The Scotland County Sheriff’s Office in North Carolina has a brand new policy for all employees moving forward: If you decide to move in with your boyfriend or girlfriend before getting married, you could be fired since you’re making God sad.
Seriously. That’s their policy. The Freedom From Religion Foundation has the receipts:
FFRF was made aware that the sheriff’s office has impermissibly endorsed religion through threats to the employment of those who do not comply with a new policy:
The policy has been changed in reference to Cohabitation. The policy change will be distributed on Monday. It will be prohibited for you to live with another while employed at the Scotland County Sheriff’s Office unless you are officially married according to the law and word of God, sisters, brothers, or family by blood. This shall not apply to those whom are currently cohabitating. However, if your current relationship with the other party should cease, you will comply with the new policy change.
There’s nothing legal about that. A government entity doesn’t get to create rules based on conservative Christian beliefs.

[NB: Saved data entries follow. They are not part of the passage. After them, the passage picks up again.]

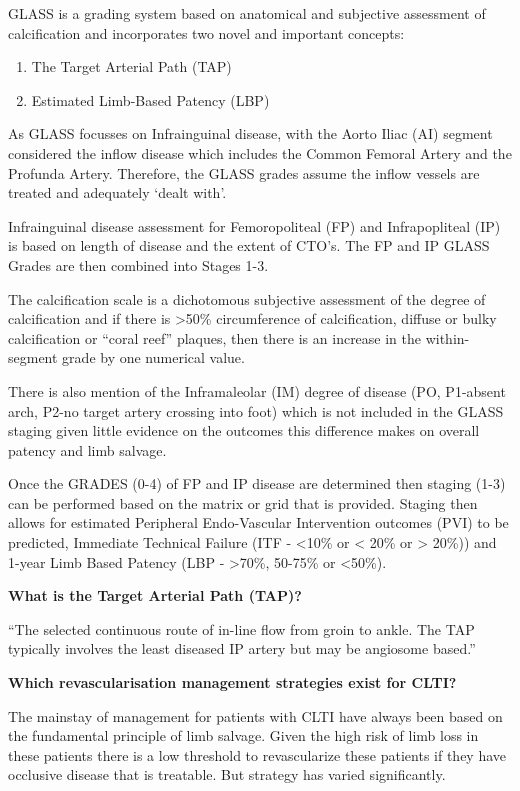 \documentclass[
]{book}
\begin{document}
GLASS is a grading system based on anatomical and subjective assessment
of calcification and incorporates two novel and important concepts:

\begin{enumerate}
\def\labelenumi{\arabic{enumi}.}
\item
  The Target Arterial Path (TAP)
\item
  Estimated Limb-Based Patency (LBP)
\end{enumerate}

As GLASS focusses on Infrainguinal disease, with the Aorto Iliac (AI)
segment considered the inflow disease which includes the Common Femoral
Artery and the Profunda Artery. Therefore, the GLASS grades assume the
inflow vessels are treated and adequately `dealt with'.~

Infrainguinal disease assessment for Femoropoliteal (FP) and
Infrapopliteal (IP) is based on length of disease and the extent of
CTO's. The FP and IP GLASS Grades are then combined into Stages 1-3.~

The calcification scale is a dichotomous subjective assessment of the
degree of calcification and if there is \textgreater50\% circumference of
calcification, diffuse or bulky calcification or ``coral reef'' plaques,
then there is an increase in the within-segment grade by one numerical
value.

There is also mention of the Inframaleolar (IM) degree of disease (PO,
P1-absent arch, P2-no target artery crossing into foot) which is not
included in the GLASS staging given little evidence on the outcomes this
difference makes on overall patency and limb salvage.

Once the GRADES (0-4) of FP and IP disease are determined then staging
(1-3) can be performed based on the matrix or grid that is provided.
Staging then allows for estimated Peripheral Endo-Vascular Intervention
outcomes (PVI) to be predicted, Immediate Technical Failure (ITF - \textless10\%
or \textless{} 20\% or \textgreater{} 20\%)) and 1-year Limb Based Patency (LBP - \textgreater70\%, 50-75\%
or \textless50\%).~

\textbf{What is the Target Arterial Path (TAP)?}

``The selected continuous route of in-line flow from groin to ankle. The
TAP typically involves the least diseased IP artery but may be angiosome
based.''

\textbf{Which revascularisation management strategies exist for CLTI?}

The mainstay of management for patients with CLTI have always been
based on the fundamental principle of limb salvage. Given the high
risk of limb loss in these patients there is a low threshold to
revascularize these patients if they have occlusive disease that is
treatable. But strategy has varied significantly.
\end{document}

“By instating a policy that limits employees’ behavior outside of work to that which you deem to be ‘according to the law and word of God,’ your office unconstitutionally promoted religion and threatens to punish those who believe differently,” FFRF Legal Fellow Brendan Johnson writes to Sheriff Ralph Kersey.
“This policy rests on archaic notions of biblical morality that have no place dictating modern workplace guidelines,” FFRF Co-President Annie Laurie Gaylor comments. “It is a staggering violation of the rights of conscience of every Scotland County Sheriff’s Office employee.”
There’s much more where those came from.
FFRF also notes that North Carolina’s cohabitation bans were declared unconstitutional in 2006: “This seriously undermines any argument that the Sheriff’s Department cohabitation policy has anything to do with compliance with North Carolina law.”
When the people tasked with enforcing the law don’t even understand how the law works, the whole community is screwed. This would be a bad rule if a priest instituted it. It’s even worse — and potentially criminal — when a law enforcement agency is pushing for it.